The desideratum of the industry for years had been a package of 10 frankfurters — a weight of 1 pound — in an unwrinkled container. Plainly, a single package of 10 would be far more economical in the consumption of expensive film than two packages of 5 each. Previously, the machines could adequately handle only a shallow tray of about a one-inch depth — deep enough for only a 5-frankfurter package. A machine with a "deep" tray draft — approximately two inches — was demanded and tray draft of more than one inch had not yet been achieved.
The chief obstacle to the development of such a machine was that in a deep draft the film then in use would, after heating and before cooling in place, spring from the tray on passing beyond the vacuum point. The fundamental cause was that in moving from one station to another the tray lost vacuum. To avoid these difficulties, it was necessary to stop the machine until the film cooled upon contact with the aluminum of the tray. This interruption, of course, prevented rapid production. The 6-14F endeavored to remedy these deficiencies by maintaining the vacuum with the sliding seal between the tray and the bar, thereby holding the film in the tray as it moved along and replenishing the vacuum at close subsequent stages.
The prior art in vacuum packaging had consisted of at least three devices. There was the 6-12 machine, patented as 2,935,828 by Mahaffy et al., May 10, 1960, on an application dated April 16, 1957. Briefly, it operated by the vertical rotation of trays on a drum, fitting the trays overtop the object to be packaged, and thereafter sealing the package. A coaxial vacuum manifold, connected to the trays by plastic tubes, drew the film into the trays, and then held the vacuum with a slide seal device. Besides consuming excessive amounts of film, it could not package more than 5 frankfurters in a tray at one time. The reason was that its trays covered the food from above and two layers could not be held neatly in place ready for the tray to cover them. Hence the 6-12 was never seriously considered as a deep-draw frankfurter packaging machine.
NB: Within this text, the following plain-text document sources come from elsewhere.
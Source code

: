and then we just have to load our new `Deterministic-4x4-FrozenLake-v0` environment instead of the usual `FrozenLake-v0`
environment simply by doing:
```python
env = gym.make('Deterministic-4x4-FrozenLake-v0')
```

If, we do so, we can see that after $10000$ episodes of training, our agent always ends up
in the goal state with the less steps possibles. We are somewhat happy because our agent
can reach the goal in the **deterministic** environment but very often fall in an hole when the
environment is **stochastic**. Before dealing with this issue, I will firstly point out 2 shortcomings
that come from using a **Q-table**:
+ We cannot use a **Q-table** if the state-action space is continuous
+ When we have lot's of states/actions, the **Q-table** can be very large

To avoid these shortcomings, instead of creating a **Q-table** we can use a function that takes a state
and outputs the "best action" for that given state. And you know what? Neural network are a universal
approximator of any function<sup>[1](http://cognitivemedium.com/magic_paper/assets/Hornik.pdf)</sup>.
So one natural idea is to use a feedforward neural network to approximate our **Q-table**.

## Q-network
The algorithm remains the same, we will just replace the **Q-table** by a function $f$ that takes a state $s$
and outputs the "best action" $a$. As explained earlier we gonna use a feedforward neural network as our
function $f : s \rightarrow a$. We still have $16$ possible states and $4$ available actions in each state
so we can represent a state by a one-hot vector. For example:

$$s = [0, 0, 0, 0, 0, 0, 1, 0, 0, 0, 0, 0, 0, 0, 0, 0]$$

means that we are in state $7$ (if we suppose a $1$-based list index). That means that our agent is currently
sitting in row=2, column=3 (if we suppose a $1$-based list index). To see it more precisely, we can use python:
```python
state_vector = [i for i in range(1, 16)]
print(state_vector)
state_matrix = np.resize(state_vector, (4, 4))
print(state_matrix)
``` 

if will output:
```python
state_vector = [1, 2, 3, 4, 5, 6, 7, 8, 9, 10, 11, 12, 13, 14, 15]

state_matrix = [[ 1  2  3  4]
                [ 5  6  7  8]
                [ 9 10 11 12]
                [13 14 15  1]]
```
Another machine was the Cloud patent, No. 3,126,681, applied for December 28, 1960 and issued March 31, 1964. It was a straight- or in-line tray machine, with a valve in the bottom of each tray that connected and disengaged with vacuuming ports in a horizontal manifold below the tray. Since it was not successful in its declared purpose to maintain vacuum between stages in the packaging process, the Cloud machine missed the mark of the industry.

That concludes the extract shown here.